Working conditions for Fr Allan were often very difficult. His parishioners were widely scattered: three hundred of them lived on the nearby island of Eriskay which he could only reach after a 6 mile walk by crossing half a mile of rocky sea in a small boat.
Despite the arduous conditions and many challenges, Fr Allan found time to master the local Gaelic dialect and in a series of note-books record unusual words, customs and points of history. Unusually for the times, he recognised the value of the Gaelic poetry, hymns and songs which he encountered and which were largely ignored and even despised by the mainstream Anglophone culture of the time.
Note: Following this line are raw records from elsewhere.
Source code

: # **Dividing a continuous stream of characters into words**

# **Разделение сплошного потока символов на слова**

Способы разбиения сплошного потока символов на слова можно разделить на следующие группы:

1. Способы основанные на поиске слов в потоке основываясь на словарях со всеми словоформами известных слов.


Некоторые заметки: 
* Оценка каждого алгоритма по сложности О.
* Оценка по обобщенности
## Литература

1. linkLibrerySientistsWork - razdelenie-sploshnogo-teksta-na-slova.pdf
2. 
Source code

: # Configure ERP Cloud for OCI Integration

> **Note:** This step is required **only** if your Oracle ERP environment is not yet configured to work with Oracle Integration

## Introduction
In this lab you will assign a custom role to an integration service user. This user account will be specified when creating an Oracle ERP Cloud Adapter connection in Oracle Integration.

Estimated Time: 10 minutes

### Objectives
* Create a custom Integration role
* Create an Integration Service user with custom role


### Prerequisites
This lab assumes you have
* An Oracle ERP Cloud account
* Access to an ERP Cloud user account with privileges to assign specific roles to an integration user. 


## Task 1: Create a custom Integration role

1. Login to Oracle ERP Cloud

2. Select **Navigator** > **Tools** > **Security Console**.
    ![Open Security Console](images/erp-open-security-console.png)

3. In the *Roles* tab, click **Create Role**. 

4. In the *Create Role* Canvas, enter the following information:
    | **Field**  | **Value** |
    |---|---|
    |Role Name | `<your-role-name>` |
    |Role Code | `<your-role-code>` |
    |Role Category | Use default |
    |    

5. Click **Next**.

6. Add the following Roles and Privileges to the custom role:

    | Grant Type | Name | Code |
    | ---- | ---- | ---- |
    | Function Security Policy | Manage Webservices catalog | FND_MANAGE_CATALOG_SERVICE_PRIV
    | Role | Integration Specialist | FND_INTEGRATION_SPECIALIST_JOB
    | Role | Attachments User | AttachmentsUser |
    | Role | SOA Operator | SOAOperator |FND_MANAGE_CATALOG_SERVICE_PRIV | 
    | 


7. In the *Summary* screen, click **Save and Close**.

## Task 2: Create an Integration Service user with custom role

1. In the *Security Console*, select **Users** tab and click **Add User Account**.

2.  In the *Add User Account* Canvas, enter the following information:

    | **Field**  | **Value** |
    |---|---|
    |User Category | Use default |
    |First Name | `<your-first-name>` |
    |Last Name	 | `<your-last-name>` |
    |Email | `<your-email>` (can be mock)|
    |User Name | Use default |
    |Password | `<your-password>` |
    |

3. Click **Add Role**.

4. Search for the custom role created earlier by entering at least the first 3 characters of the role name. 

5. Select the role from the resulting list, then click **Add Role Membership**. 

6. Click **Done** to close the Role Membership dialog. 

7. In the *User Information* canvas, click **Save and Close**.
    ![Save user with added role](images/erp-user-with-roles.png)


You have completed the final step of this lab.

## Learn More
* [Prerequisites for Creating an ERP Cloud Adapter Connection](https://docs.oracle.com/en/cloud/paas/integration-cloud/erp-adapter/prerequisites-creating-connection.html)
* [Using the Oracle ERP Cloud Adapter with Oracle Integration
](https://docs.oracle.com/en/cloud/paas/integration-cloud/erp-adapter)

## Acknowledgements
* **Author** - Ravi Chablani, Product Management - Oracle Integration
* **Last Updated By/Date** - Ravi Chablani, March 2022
He was determined to record as much as possible before it was too late and the material was lost forever. He also experimented with incorporating the traditional religious material into contemporary devotional worship and literature.
Sadly, as a result of the heavy work load and responsibilities he faced on South Uist, Fr Allan’s health broke down. After a short period of rest, he was transferred to Eriskay, where he spent the final 12 years of his life. Here his duties were less demanding, although the poverty and privations remained the same. He was able to give more time to his literary and folklore studies, publishing several volumes himself and sharing his knowledge generously with other researchers, notably Ada Goodrich-Freer (1857-1931), Alexander Carmichael (1832-1912) and George Henderson (d.1912), lecturer in Gaelic at Glasgow University, 1906-1912, who became a good friend.
Fr Allan was very happy on Eriskay, and his best known and first published poem was in praise of the island. He worked tirelessly for the good of the inhabitants, as he had done previously on South Uist, helping them to build a new church, a new road and to have the telegraph service brought to the island.
Father Allan died in 1905 of pneumonia when only 46 years old, and was greatly mourned by the people of Uist, Barra and Eriskay who returned the affection he had held for them. In his short life he had achieved much: as a hard-working and inspiring priest, a tireless improver of social and health conditions, a poet and hymn writer, and a pioneering Hebridean ethnologist. He was also remembered for his compassion, self-giving and warm and gently humorous personality.
Most of his folklore collections were never published, and after his death his note-books seem to have passed into the hands of various friends, including George Henderson.
During the 1950’s, whilst researching Fr Allan’s life and work, John Lorne Campbell (1906-1996) traced the surviving papers and these are now held in the Special Collections departments at the University of Edinburgh and also here at the University of Glasgow, amongst the papers of George Henderson. These legacies of Fr. Allan’s efforts are available for consultation on Level 12 of the Main Library. Who knows what treasures of knowledge await discovery within them?
Items of interest:
McDonald, Allan: Bàrdachd Mhgr Ailein.Edinburgh, 1965: Celtic JNM970 1965-C
McDonald, Allan: Gaelic words and expressions from South Uist Oxford, 1972: Celtic JB1640.U4 MACDO2
Hutchinson, Roger: Father Allan: the life and legacy of a Hebridean priest Edinburgh 2010 Theology MH740.M2 HUT
Campbell, John Lorne: Father Allan McDonald of Eriskay Edinburgh 1954 Sp Coll Farmer q229
Oxford Dictionary of National Biography online edition – article on Father Allan McDonald [page accessed on 8/3/2016]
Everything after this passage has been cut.